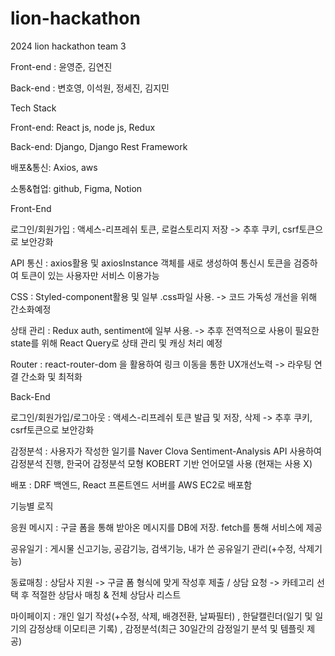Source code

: # lion-hackathon
2024 lion hackathon team 3

Front-end : 윤영준, 김연진

Back-end  : 변호영, 이석원, 정세진, 김지민


Tech Stack

Front-end: React js, node js, Redux

Back-end: Django, Django Rest Framework

배포&통신: Axios, aws

소통&협업: github, Figma, Notion


Front-End

로그인/회원가입 : 액세스-리프레쉬 토큰, 로컬스토리지 저장 -> 추후 쿠키, csrf토큰으로 보안강화

API 통신 : axios활용 및 axiosInstance 객체를 새로 생성하여 통신시 토큰을 검증하여 토큰이 있는 사용자만 서비스 이용가능

CSS : Styled-component활용 및 일부 .css파일 사용. -> 코드 가독성 개선을 위해 간소화예정

상태 관리 : Redux auth, sentiment에 일부 사용. -> 추후 전역적으로 사용이 필요한 state를 위해 React Query로 상태 관리 및 캐싱 처리 예정

Router : react-router-dom 을 활용하여 링크 이동을 통한 UX개선노력 -> 라우팅 연결 간소화 및 최적화


Back-End

로그인/회원가입/로그아웃 : 액세스-리프레쉬 토큰 발급 및 저장, 삭제 -> 추후 쿠키, csrf토큰으로 보안강화

감정분석 : 사용자가 작성한 일기를 Naver Clova Sentiment-Analysis API 사용하여 감정분석 진행, 한국어 감정분석 모형 KOBERT 기반 언어모델 사용 (현재는 사용 X) 

배포 : DRF 백엔드, React 프론트엔드 서버를 AWS EC2로 배포함





기능별 로직


응원 메시지 : 구글 폼을 통해 받아온 메시지를 DB에 저장. fetch를 통해 서비스에 제공

공유일기 : 게시물 신고기능, 공감기능, 검색기능, 내가 쓴 공유일기 관리(+수정, 삭제기능)

동료매칭 : 상담사 지원 -> 구글 폼 형식에 맞게 작성후 제출 / 상담 요청 -> 카테고리 선택 후 적절한 상담사 매칭 & 전체 상담사 리스트

마이페이지 : 개인 일기 작성(+수정, 삭제, 배경전환, 날짜필터) , 한달캘린더(일기 및 일기의 감정상태 이모티콘 기록) , 감정분석(최근 30일간의 감정일기 분석 및 템플릿 제공)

--------------------------------------------------

Your goal —
Only a number is wanted here: the count of lines above that hold the word "보안강화".

Response to the task —
2